*TASK TO CARRY OUT*. Nothing but the lines from the one containing "- False - failed, possibly already exists" through the end of the data should be output, each reproduced exactly.

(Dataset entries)

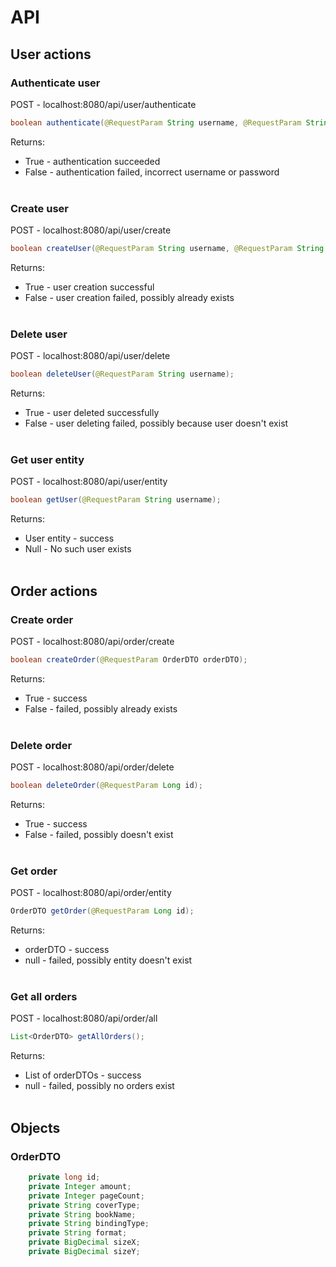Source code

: # API
## User actions
### Authenticate user

POST - localhost:8080/api/user/authenticate
```java
boolean authenticate(@RequestParam String username, @RequestParam String password);
```

Returns:<br>
- True - authentication succeeded
- False - authentication failed, incorrect username or password
<br><br>

### Create user

POST - localhost:8080/api/user/create
```java
boolean createUser(@RequestParam String username, @RequestParam String password);
```

Returns:<br>
- True - user creation successful
- False - user creation failed, possibly already exists
<br><br>

### Delete user

POST - localhost:8080/api/user/delete
```java
boolean deleteUser(@RequestParam String username);
```

Returns:<br>
- True - user deleted successfully
- False - user deleting failed, possibly because user doesn't exist
<br><br>

### Get user entity

POST - localhost:8080/api/user/entity
```java
boolean getUser(@RequestParam String username);
```

Returns:<br>
- User entity - success
- Null - No such user exists
<br><br>


## Order actions
### Create order

POST - localhost:8080/api/order/create
```java
boolean createOrder(@RequestParam OrderDTO orderDTO);
```

Returns:<br>
- True - success
- False - failed, possibly already exists
<br><br>

### Delete order

POST - localhost:8080/api/order/delete
```java
boolean deleteOrder(@RequestParam Long id);
```

Returns:<br>
- True - success
- False - failed, possibly doesn't exist
<br><br>

### Get order

POST - localhost:8080/api/order/entity
```java
OrderDTO getOrder(@RequestParam Long id);
```

Returns:<br>
- orderDTO - success
- null - failed, possibly entity doesn't exist
<br><br>

### Get all orders

POST - localhost:8080/api/order/all
```java
List<OrderDTO> getAllOrders();
```

Returns:<br>
- List of orderDTOs - success
- null - failed, possibly no orders exist
<br><br>


## Objects
### OrderDTO
```java
    private long id;
    private Integer amount;
    private Integer pageCount;
    private String coverType;
    private String bookName;
    private String bindingType;
    private String format;
    private BigDecimal sizeX;
    private BigDecimal sizeY;
```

*RESULT OF THIS EXERCISE*.
- False - failed, possibly already exists
<br><br>

### Delete order

POST - localhost:8080/api/order/delete
```java
boolean deleteOrder(@RequestParam Long id);
```

Returns:<br>
- True - success
- False - failed, possibly doesn't exist
<br><br>

### Get order

POST - localhost:8080/api/order/entity
```java
OrderDTO getOrder(@RequestParam Long id);
```

Returns:<br>
- orderDTO - success
- null - failed, possibly entity doesn't exist
<br><br>

### Get all orders

POST - localhost:8080/api/order/all
```java
List<OrderDTO> getAllOrders();
```

Returns:<br>
- List of orderDTOs - success
- null - failed, possibly no orders exist
<br><br>


## Objects
### OrderDTO
```java
    private long id;
    private Integer amount;
    private Integer pageCount;
    private String coverType;
    private String bookName;
    private String bindingType;
    private String format;
    private BigDecimal sizeX;
    private BigDecimal sizeY;
```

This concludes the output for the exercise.